By Gil McGowan
Ki Yun Jo. Remember that name.
He was a husband, a father and a friend to many in the central Alberta town of Thorsby, where he worked as an attendant at the local Fas Gas station.
He died over the Thanksgiving long weekend; the victim in yet another gas-and-dash robbery.
Every death is a tragedy. But Jo’s death is particularly poignant because it didn’t have to happen.
It didn’t have to happen because the provincial government could have – and should have – implemented common-sense workplace safety regulations after Alberta’s last gas-and-dash fatality.

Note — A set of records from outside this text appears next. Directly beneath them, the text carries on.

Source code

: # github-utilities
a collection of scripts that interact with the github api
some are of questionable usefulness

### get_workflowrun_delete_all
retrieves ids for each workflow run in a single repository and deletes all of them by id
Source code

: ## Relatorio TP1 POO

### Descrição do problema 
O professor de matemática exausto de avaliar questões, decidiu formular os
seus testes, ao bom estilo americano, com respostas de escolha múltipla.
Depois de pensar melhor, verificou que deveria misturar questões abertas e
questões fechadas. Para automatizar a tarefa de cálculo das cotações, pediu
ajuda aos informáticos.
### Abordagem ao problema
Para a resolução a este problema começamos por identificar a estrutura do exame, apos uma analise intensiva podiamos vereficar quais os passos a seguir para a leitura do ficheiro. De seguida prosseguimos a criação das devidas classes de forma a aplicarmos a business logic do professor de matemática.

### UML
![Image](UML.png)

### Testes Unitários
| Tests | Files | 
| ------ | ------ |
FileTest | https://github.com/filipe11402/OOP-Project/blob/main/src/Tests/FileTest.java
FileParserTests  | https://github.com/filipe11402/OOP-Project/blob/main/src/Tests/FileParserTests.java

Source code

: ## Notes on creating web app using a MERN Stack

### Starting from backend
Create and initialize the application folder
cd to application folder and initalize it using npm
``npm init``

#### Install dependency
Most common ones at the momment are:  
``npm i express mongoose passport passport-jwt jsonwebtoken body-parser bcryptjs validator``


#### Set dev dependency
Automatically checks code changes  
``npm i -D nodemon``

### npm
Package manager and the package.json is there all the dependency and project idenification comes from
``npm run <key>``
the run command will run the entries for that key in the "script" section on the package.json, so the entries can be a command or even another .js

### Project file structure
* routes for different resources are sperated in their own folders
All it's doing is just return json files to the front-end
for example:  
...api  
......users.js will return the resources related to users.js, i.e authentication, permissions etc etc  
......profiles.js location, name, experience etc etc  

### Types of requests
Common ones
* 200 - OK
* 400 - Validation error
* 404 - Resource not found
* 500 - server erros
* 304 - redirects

That one involved a young mother, Maryam Rashidi, who died in June 2015 after being run over by a thief fleeing the Centex gas station in Calgary where she worked.
Both Rashidi and Jo would probably be alive today if Alberta had followed B.C.’s example by introducing a pay-before-you-pump rule for all gas stations in the province.
The B.C. regulation – called Grant’s Law, after Grant De Patie, a young gas station attendant who was killed trying to prevent a robbery in 2005 – is a rare example of a public policy that has been 100 per cent effective.
Since the introduction of Grant’s Law in 2008, there hasn’t been a single fatality or injury in B.C. related to gas-and-dash robberies. In fact, by making it impossible for anyone to fill their tank before paying, the rule has essentially eliminated an entire category of crime.
Grant’s Law, in its initial form, had three components: pay-before-you pump; mandatory training for gas station attendants about how to deal with robberies; and a requirement that attendants either work in pairs or behind safety barriers after 11 p.m.